What is expected:
Every entry below is to be copied exactly, apart from any picture it holds.

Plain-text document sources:

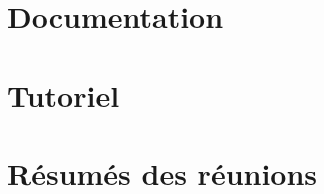 \documentclass[a4paper,11pt]{report}
\begin{document}
\chapter{Documentation}




\chapter{Tutoriel}



\chapter{Résumés des réunions}











\end{document}
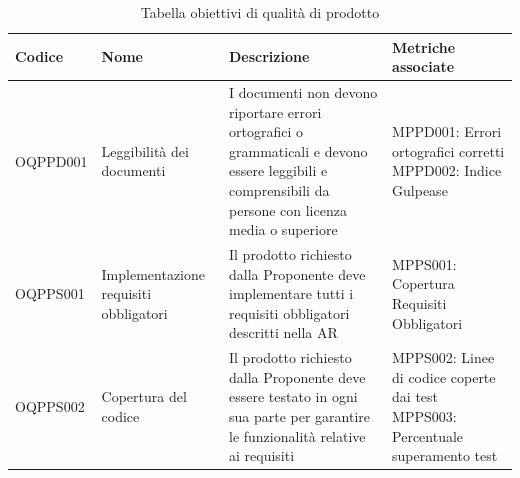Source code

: \documentclass[openany,12pt,a4paper]{report}
\begin{document}
        \begin{longtable}{| p{2cm} | p{3.5cm} |p{5.5cm} | p{5.5cm} |}
        	\caption {Tabella obiettivi di qualità di prodotto} \label{tab:Tabella obiettivi di qualita di prodotto} \\
        	\hline
        	\textbf{Codice} & \textbf{Nome} & \textbf{Descrizione} & \textbf{Metriche associate}\\
        	\hline
        	\endhead
        	
        	\newline OQPPD001 &
        	\newline Leggibilità dei documenti &
        	\newline I documenti non devono riportare errori ortografici o grammaticali e devono essere leggibili e comprensibili da persone con licenza media o superiore \newline &
        	\newline MPPD001: Errori ortografici corretti
        	\newline MPPD002: Indice Gulpease
        	\\[1em]
        	
        	\hline
        	
        	\newline OQPPS001 &
        	\newline Implementazione requisiti obbligatori &
        	\newline Il prodotto richiesto dalla Proponente deve implementare tutti i requisiti obbligatori descritti nella AR \newline &
        	\newline MPPS001: Copertura Requisiti Obbligatori
        	\\[1em]
        	
        	\hline
        	\newline OQPPS002 &
        	\newline Copertura del codice &
        	\newline Il prodotto richiesto dalla Proponente deve essere testato in ogni sua parte per garantire le funzionalità relative ai requisiti \newline &
        	\newline MPPS002: Linee di codice coperte dai test
        	\newline MPPS003: Percentuale superamento test
        	\\[1em]
        	

\end{longtable}
\end{document}
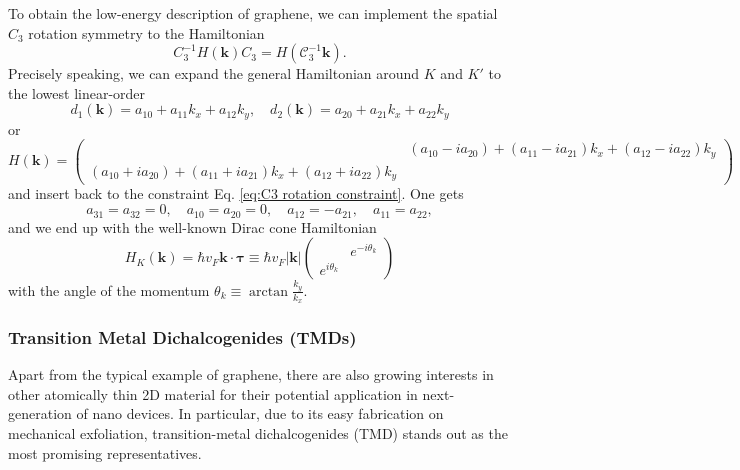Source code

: To obtain the low-energy description of graphene, we can implement the spatial $C_3$ rotation symmetry to the Hamiltonian
\begin{equation}\label{eq:C3 rotation constraint}
    C_3^{-1}H(\bm k)C_3=H(\mathcal C_3^{-1}\bm k).
\end{equation}
\noindent Precisely speaking, we can expand the general Hamiltonian around $K$ and $K'$ to the lowest linear-order
\begin{equation*}
    d_1(\bm k)=a_{10}+a_{11}k_x+a_{12}k_y,\quad d_2(\bm k)=a_{20}+a_{21}k_x+a_{22}k_y
\end{equation*}
or
\begin{equation*}
    H(\bm k)=\begin{pmatrix}
                                                                 & (a_{10}-ia_{20})+(a_{11}-ia_{21})k_x+(a_{12}-ia_{22})k_y \\
        (a_{10}+ia_{20})+(a_{11}+ia_{21})k_x+(a_{12}+ia_{22})k_y &
    \end{pmatrix}
\end{equation*}
and insert back to the constraint Eq. \eqref{eq:C3 rotation constraint}. One gets
\begin{equation*}
    a_{31}=a_{32}=0,\quad a_{10}=a_{20}=0,\quad a_{12}=-a_{21},\quad a_{11}=a_{22},
\end{equation*}
and we end up with the well-known Dirac cone Hamiltonian
\begin{equation}
    H_K(\bm k)=\hbar v_F\bm k\cdot\bm\tau\equiv\hbar v_F|\bm k|\left(\begin{array}{cc}
                      & e^{-i\theta_k} \\
        e^{i\theta_k} &
    \end{array}\right)
\end{equation}
with the angle of the momentum $\theta_k\equiv\arctan\frac{k_y}{k_x}$.

\subsubsection{Transition Metal Dichalcogenides (TMDs)}
Apart from the typical example of graphene, there are also growing interests in other atomically thin 2D material for their potential application in next-generation of nano devices. In particular, due to its easy fabrication on mechanical exfoliation, transition-metal dichalcogenides (TMD) stands out as the most promising representatives.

Reply to the exercise:
 \documentclass[a4paper,11pt]{report}
\begin{document}
\chapter{Documentation}




\chapter{Tutoriel}



\chapter{Résumés des réunions}











\end{document}
Source code

: \documentclass[openany,12pt,a4paper]{report}
\begin{document}
        \begin{longtable}{| p{2cm} | p{3.5cm} |p{5.5cm} | p{5.5cm} |}
        	\caption {Tabella obiettivi di qualità di prodotto} \label{tab:Tabella obiettivi di qualita di prodotto} \\
        	\hline
        	\textbf{Codice} & \textbf{Nome} & \textbf{Descrizione} & \textbf{Metriche associate}\\
        	\hline
        	\endhead
        	
        	\newline OQPPD001 &
        	\newline Leggibilità dei documenti &
        	\newline I documenti non devono riportare errori ortografici o grammaticali e devono essere leggibili e comprensibili da persone con licenza media o superiore \newline &
        	\newline MPPD001: Errori ortografici corretti
        	\newline MPPD002: Indice Gulpease
        	\\[1em]
        	
        	\hline
        	
        	\newline OQPPS001 &
        	\newline Implementazione requisiti obbligatori &
        	\newline Il prodotto richiesto dalla Proponente deve implementare tutti i requisiti obbligatori descritti nella AR \newline &
        	\newline MPPS001: Copertura Requisiti Obbligatori
        	\\[1em]
        	
        	\hline
        	\newline OQPPS002 &
        	\newline Copertura del codice &
        	\newline Il prodotto richiesto dalla Proponente deve essere testato in ogni sua parte per garantire le funzionalità relative ai requisiti \newline &
        	\newline MPPS002: Linee di codice coperte dai test
        	\newline MPPS003: Percentuale superamento test
        	\\[1em]
        	

\end{longtable}
\end{document}
Source code

: To obtain the low-energy description of graphene, we can implement the spatial $C_3$ rotation symmetry to the Hamiltonian
\begin{equation}\label{eq:C3 rotation constraint}
    C_3^{-1}H(\bm k)C_3=H(\mathcal C_3^{-1}\bm k).
\end{equation}
\noindent Precisely speaking, we can expand the general Hamiltonian around $K$ and $K'$ to the lowest linear-order
\begin{equation*}
    d_1(\bm k)=a_{10}+a_{11}k_x+a_{12}k_y,\quad d_2(\bm k)=a_{20}+a_{21}k_x+a_{22}k_y
\end{equation*}
or
\begin{equation*}
    H(\bm k)=\begin{pmatrix}
                                                                 & (a_{10}-ia_{20})+(a_{11}-ia_{21})k_x+(a_{12}-ia_{22})k_y \\
        (a_{10}+ia_{20})+(a_{11}+ia_{21})k_x+(a_{12}+ia_{22})k_y &
    \end{pmatrix}
\end{equation*}
and insert back to the constraint Eq. \eqref{eq:C3 rotation constraint}. One gets
\begin{equation*}
    a_{31}=a_{32}=0,\quad a_{10}=a_{20}=0,\quad a_{12}=-a_{21},\quad a_{11}=a_{22},
\end{equation*}
and we end up with the well-known Dirac cone Hamiltonian
\begin{equation}
    H_K(\bm k)=\hbar v_F\bm k\cdot\bm\tau\equiv\hbar v_F|\bm k|\left(\begin{array}{cc}
                      & e^{-i\theta_k} \\
        e^{i\theta_k} &
    \end{array}\right)
\end{equation}
with the angle of the momentum $\theta_k\equiv\arctan\frac{k_y}{k_x}$.

\subsubsection{Transition Metal Dichalcogenides (TMDs)}
Apart from the typical example of graphene, there are also growing interests in other atomically thin 2D material for their potential application in next-generation of nano devices. In particular, due to its easy fabrication on mechanical exfoliation, transition-metal dichalcogenides (TMD) stands out as the most promising representatives.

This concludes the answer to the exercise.